THE BUTCHER AND HIS DOROTHY
THE BUTCHER WOULD COME home late, apron stained red and pink. His daughter would welcome him at the door. She would study the spatters while he carefully untied his boots in the mudroom. She would help him disrobe, and he taught her to safely roll the apron for storage before the next day’s wash. They would then head to the sink and wash their hands together, she in front of him, standing on the stepstool he built for her, and he behind, his massive frame hovering over her so that he could smell the sweet and sweaty girl-ness in her hair. The Butcher would wrap his arms around her bony figure and they would share the water, passing the cake of soap back and forth, scrubbing their four palms and wrists, their nineteen fingers together in a tangle of nail and knuckle to confirm their cleanliness. Then they would dry their hands on fresh towels and he would carry her to bed.
He had lost his left ring finger in a botched chop during his first year at the slaughterhouse. This was before his daughter’s birth, which meant she never knew that finger, understood it only as a gaping void in the grandeur of his hairy, calloused hand. She would ask him where the finger now lived and he would offer a series of conflicting stories: in a vast field of ice up north; riding waves in the warm ocean currents in the west; in a zeppelin ever-hovering over islands no one knew were there; in the eye of a storm that twisted and coiled far above them but never touched the earth.

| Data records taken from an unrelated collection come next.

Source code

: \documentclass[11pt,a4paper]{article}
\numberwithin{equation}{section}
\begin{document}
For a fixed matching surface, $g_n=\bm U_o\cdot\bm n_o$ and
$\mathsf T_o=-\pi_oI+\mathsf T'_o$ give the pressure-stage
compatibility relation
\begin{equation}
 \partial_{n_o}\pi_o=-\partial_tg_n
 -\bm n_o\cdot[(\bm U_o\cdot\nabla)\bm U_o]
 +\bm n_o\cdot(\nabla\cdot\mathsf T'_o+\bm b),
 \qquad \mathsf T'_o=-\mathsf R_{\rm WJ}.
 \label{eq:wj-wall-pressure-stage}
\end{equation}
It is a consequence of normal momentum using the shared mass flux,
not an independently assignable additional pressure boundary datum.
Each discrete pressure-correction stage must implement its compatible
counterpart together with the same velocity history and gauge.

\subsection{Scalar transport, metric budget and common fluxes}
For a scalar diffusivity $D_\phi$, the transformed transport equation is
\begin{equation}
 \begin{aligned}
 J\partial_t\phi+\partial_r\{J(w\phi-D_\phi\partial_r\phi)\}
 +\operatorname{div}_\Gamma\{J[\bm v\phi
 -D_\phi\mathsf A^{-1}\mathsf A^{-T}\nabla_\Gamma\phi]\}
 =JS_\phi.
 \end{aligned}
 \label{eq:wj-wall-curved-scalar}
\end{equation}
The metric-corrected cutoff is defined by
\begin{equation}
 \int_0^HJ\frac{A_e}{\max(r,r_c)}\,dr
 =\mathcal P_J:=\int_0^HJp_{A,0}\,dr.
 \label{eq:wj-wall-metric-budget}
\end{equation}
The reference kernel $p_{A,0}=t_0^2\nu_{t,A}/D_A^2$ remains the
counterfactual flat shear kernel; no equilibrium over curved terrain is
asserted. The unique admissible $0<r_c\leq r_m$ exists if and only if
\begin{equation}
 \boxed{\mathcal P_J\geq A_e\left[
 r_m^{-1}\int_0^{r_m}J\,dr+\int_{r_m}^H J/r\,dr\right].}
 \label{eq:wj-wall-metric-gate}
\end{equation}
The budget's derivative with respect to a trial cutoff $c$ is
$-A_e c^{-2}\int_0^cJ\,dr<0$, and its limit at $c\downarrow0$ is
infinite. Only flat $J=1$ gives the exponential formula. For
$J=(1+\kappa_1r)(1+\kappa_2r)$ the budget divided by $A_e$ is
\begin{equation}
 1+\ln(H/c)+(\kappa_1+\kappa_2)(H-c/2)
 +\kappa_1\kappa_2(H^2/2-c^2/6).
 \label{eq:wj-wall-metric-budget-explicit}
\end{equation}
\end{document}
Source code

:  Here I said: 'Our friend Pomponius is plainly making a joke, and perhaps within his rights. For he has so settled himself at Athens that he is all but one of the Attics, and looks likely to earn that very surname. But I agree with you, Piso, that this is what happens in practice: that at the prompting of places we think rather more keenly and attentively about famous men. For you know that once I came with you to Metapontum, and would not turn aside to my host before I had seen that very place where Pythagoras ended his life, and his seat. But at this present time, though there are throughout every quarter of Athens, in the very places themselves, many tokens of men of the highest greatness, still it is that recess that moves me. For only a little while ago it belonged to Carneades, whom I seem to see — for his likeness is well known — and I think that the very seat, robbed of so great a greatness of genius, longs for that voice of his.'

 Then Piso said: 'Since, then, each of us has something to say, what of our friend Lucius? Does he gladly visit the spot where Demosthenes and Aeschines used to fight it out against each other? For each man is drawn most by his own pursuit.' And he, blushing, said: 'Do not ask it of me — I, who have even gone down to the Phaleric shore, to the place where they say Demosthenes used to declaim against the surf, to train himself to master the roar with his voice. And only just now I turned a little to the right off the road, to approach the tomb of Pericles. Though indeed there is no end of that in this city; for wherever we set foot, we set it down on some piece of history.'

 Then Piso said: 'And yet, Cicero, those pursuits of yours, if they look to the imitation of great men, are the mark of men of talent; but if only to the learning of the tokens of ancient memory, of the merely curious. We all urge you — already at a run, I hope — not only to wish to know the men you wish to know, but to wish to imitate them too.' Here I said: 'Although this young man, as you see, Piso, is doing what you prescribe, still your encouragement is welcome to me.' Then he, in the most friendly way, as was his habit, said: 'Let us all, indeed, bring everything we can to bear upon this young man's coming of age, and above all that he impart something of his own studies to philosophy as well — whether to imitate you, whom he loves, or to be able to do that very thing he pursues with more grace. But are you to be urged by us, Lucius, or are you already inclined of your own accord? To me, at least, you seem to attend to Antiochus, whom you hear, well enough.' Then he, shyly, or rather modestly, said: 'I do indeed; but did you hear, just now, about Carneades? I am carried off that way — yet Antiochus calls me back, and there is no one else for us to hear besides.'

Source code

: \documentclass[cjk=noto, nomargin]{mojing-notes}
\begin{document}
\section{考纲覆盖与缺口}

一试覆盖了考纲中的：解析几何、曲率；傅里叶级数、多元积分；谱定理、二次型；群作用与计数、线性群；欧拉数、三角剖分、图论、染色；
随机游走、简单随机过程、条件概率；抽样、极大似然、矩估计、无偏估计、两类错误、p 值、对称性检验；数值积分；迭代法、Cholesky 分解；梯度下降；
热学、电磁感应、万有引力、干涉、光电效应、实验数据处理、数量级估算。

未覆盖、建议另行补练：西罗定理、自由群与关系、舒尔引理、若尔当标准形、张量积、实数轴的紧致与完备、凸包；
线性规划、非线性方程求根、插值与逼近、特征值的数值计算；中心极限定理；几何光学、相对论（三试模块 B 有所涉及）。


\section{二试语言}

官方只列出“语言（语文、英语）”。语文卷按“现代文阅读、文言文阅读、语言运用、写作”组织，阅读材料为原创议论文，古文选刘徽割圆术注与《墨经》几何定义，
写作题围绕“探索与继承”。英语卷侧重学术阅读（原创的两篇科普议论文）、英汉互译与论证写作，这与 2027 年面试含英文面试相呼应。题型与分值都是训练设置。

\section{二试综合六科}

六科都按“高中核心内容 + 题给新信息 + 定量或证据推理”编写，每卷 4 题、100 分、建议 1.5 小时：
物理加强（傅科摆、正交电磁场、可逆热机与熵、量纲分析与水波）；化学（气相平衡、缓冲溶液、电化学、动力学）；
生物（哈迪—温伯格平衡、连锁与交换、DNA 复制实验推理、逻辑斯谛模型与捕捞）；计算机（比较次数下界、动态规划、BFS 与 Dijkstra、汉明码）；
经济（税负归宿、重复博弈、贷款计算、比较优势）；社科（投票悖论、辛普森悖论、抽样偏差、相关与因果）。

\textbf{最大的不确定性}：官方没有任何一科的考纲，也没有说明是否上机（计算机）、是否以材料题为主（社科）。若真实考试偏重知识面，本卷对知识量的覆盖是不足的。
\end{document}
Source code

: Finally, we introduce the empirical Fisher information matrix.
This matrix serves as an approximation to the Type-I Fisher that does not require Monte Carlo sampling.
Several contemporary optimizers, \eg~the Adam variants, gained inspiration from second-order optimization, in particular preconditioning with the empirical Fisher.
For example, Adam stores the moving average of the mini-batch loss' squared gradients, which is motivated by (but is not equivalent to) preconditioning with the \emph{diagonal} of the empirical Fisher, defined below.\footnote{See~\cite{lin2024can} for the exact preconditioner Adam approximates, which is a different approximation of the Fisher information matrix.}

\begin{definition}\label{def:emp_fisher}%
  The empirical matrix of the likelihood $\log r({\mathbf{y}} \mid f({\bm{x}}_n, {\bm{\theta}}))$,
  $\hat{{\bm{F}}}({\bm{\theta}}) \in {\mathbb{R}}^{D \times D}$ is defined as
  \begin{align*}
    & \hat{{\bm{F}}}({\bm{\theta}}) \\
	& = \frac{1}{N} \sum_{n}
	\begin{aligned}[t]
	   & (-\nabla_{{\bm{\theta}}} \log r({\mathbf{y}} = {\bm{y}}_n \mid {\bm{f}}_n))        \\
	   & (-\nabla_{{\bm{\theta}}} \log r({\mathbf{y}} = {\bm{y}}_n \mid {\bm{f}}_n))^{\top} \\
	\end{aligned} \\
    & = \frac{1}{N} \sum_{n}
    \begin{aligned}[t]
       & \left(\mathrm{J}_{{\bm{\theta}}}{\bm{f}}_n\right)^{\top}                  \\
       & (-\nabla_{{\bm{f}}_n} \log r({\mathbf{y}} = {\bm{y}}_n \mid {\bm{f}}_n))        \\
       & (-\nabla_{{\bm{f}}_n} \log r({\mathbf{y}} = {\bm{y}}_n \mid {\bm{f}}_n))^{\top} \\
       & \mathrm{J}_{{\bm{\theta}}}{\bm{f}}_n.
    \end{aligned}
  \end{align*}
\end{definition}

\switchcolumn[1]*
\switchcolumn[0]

After her death, he was ashamed to say he found great solace in the dark layers of meat at the slaughterhouse. The way that inside there exists a standardized order, one that follows the laws of windblown grain or cream in coffee, those swirling rows of tendon, the delicate layers of muscle curling and curving, the way music might look if we could see it. In a world where everything changed, he was comforted to know, when he broke open the body of a steer, the patterns of the beast persisted unadulterated. The night they found her, she was carried away before he could see the pile of gore that was his girl. Still, he lets himself think that had the someone who took her broke his daughter open the way he splits a steer, she would follow these same patterns, where an invisible code offers guide for the meat of all beasts. He is comforted to know that when he admires those muscles’ delicate waves, he is not so far from her.